**Data extracts**
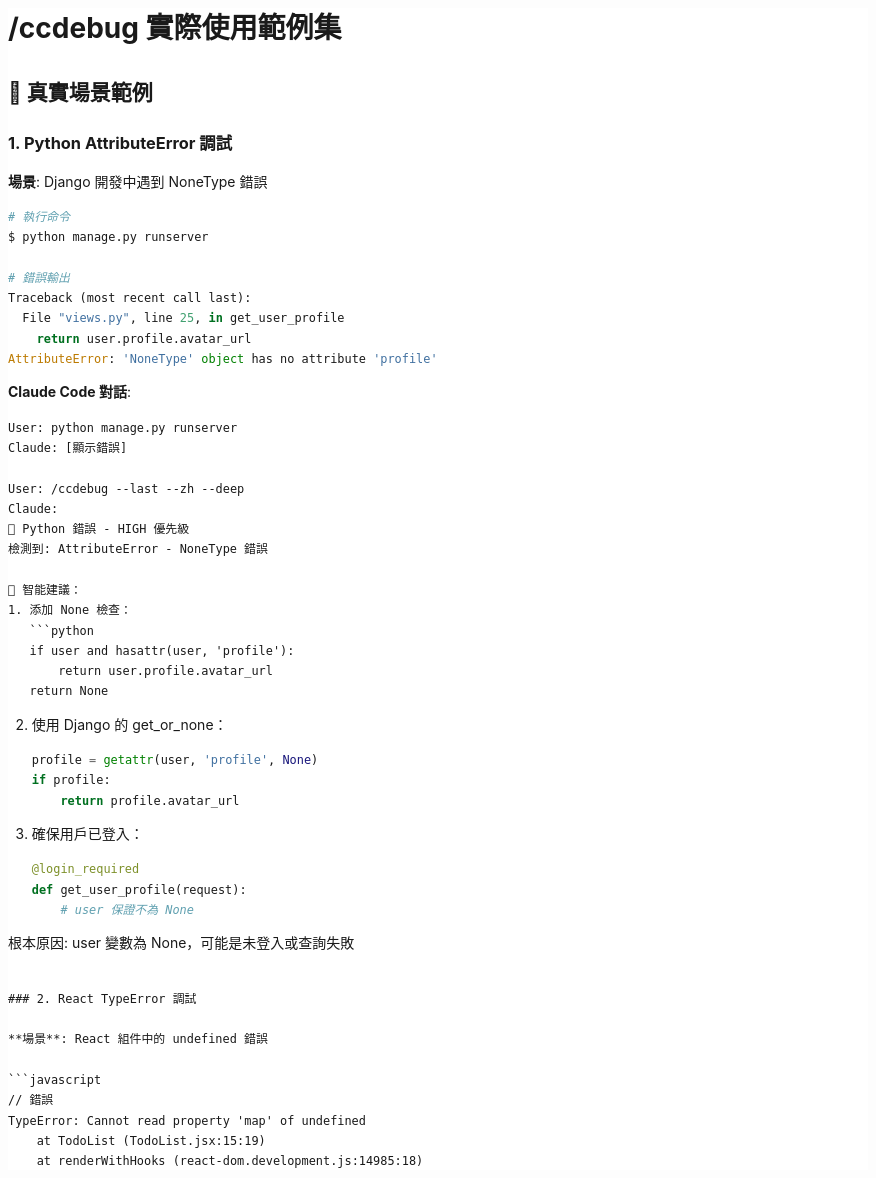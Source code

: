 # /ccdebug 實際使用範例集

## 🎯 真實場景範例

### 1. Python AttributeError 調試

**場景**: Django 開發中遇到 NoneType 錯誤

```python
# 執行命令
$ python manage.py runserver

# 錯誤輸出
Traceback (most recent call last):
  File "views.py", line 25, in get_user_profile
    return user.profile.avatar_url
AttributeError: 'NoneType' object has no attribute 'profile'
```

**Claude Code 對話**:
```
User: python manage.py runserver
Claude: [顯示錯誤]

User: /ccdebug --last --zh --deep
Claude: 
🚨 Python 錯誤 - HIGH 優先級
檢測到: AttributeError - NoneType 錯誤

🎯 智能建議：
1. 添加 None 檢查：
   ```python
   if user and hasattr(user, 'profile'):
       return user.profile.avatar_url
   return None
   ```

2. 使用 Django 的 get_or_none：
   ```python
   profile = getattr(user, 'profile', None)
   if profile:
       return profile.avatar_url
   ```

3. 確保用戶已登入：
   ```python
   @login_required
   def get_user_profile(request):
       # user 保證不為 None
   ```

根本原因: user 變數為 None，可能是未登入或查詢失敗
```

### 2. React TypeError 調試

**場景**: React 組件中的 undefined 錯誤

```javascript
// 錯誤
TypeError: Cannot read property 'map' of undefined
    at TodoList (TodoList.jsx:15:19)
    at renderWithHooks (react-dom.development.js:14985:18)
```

**What you have to do**
The expected output is the lines from the one with "# user 保證不為 None" through the end of the data, exactly as written and nothing more.

**Completed exercise**
       # user 保證不為 None
   ```

根本原因: user 變數為 None，可能是未登入或查詢失敗
```

### 2. React TypeError 調試

**場景**: React 組件中的 undefined 錯誤

```javascript
// 錯誤
TypeError: Cannot read property 'map' of undefined
    at TodoList (TodoList.jsx:15:19)
    at renderWithHooks (react-dom.development.js:14985:18)
```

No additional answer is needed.